/ 9 November 2013

Better governance through transparency and openness

Better Governance Through Transparency And Openness

Last week, representatives from governments and multilateral institutions, covering around a third of the world's population gathered alongside civil society, youth and private sector representatives in London for the Open Government Partnership's (OGP) Summit.

More than 1 000 delegates from 73 countries, including the 62 current Open Government Partnership (OGP) partners, attended to share their experiences, discuss progress and show how openness and transparency are making a difference to their citizens.

The summit focused on five key areas where open government has the power to deliver clear and measurable outcomes:

  • Open data: radically opening up government data to boost entrepreneurship, better public services, growth and accountability.
  • Government integrity: fighting corruption and strengthening democracy through transparent government.
  • Fiscal transparency: joining a new global standard in the automatic exchange of information to ensure taxpayers can follow their money.
  • Empowering citizens: transforming the relationship between citizens and governments.
  • Natural resource transparency: working towards a common global reporting standard, ensuring that payments for extractives and natural resources are transparent and used for public benefit.

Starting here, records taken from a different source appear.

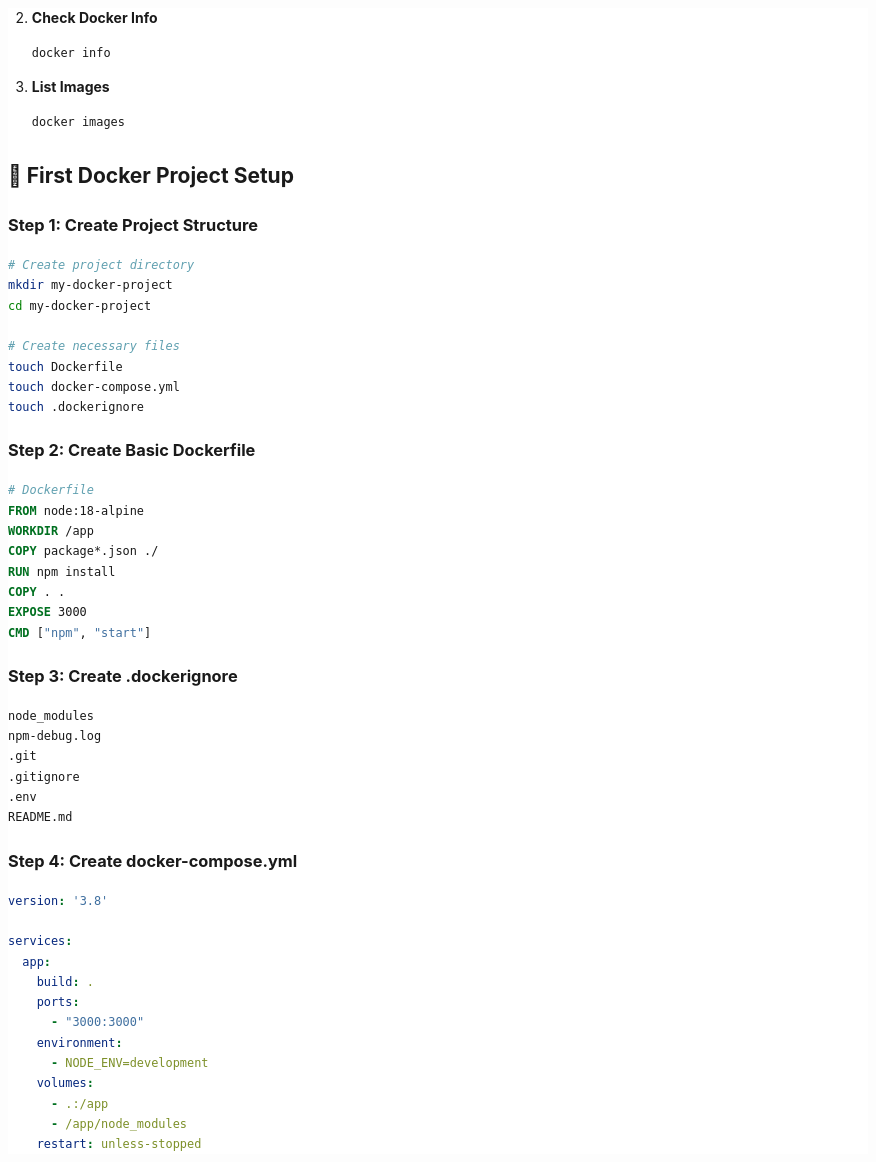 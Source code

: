 2. **Check Docker Info**
   ```bash
   docker info
   ```

3. **List Images**
   ```bash
   docker images
   ```

## 🎯 First Docker Project Setup

### Step 1: Create Project Structure
```bash
# Create project directory
mkdir my-docker-project
cd my-docker-project

# Create necessary files
touch Dockerfile
touch docker-compose.yml
touch .dockerignore
```

### Step 2: Create Basic Dockerfile
```dockerfile
# Dockerfile
FROM node:18-alpine
WORKDIR /app
COPY package*.json ./
RUN npm install
COPY . .
EXPOSE 3000
CMD ["npm", "start"]
```

### Step 3: Create .dockerignore
```dockerignore
node_modules
npm-debug.log
.git
.gitignore
.env
README.md
```

### Step 4: Create docker-compose.yml
```yaml
version: '3.8'

services:
  app:
    build: .
    ports:
      - "3000:3000"
    environment:
      - NODE_ENV=development
    volumes:
      - .:/app
      - /app/node_modules
    restart: unless-stopped
```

Around these five themes, governments gathered to share success stories, check that previous transparency promises have actually been kept, and set ambitious new commitments for greater openness. The United Kingdom committed itself to create a publicly accessible central registry of information on beneficial ownership. The registry will contain information about who ultimately owns and controls UK companies.

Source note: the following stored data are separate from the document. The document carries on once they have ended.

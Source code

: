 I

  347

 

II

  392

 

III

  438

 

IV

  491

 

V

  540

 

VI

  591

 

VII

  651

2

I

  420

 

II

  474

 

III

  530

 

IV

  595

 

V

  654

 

The UK also welcomed the announcement by Deputy Minister for Public Service and Administration Ayanda Dlodlo, who led the South African delegation to the summit, of the School's Connectivity Project, under the theme of Empowering Citizens. This will form part of South Africa's wide-ranging action plan to meet OGP commitments over the next two years. As Minister Dlodlo has said, "our priority through the Open Government Partnership is to meet the basic needs of the people."

The OGP Summit helped drive forward global action in a unified and collaborative manner. We want to embed OGP as a credible force for making governments more open, innovative, accountable and efficient, as well as societies healthier and more prosperous. I am therefore pleased that the growing global transparency movement made a significant stride forward as a result of the commitments made at the summit.

The United Kingdom – which handed over the role of OGP lead co-chair to Indonesia at the London summit – is determined that transparency must be beyond platitudes and empty promises. It is time to show just what powerful changes open government can deliver and what transformation open government can catalyse. We want to see transparency and innovation hard-wired into international governance and embraced by governments around the world.

The OGP's 62 member states span the whole world – showing just how global the transparency movement now is. We are all at different places along the path to greater openness. The point of the partnership is to support one another in making progress. We have no illusion that this will be easy or automatic.  We are not oblivious to the limitations and current challenges and accept that at times progress will be slower than we would like.

The ambitious commitments made at the summit have the potential to effect real improvements in the lives of ordinary people. After all, this is the ultimate test of the benefits of transparency.

This is an important and epochal moment. People around the world are demanding much greater openness, good governance and accountability from their governments. Citizens are demanding that the state should be their servant, not their master, and that information that governments hold should be open for everyone to see. At the same time, new technology is disrupting established bureaucracies and creating opportunities for much more responsive government. Around the world, reforms to open up government are delivering tangible benefits: faster growth, better public services, less corruption and less poverty.

In short, transparency is an idea which is sweeping across the world, or to paraphrase Victor Hugo, an idea whose time has come – and nothing is more powerful than that.

Francis Maude is Britain's minister for the Cabinet office.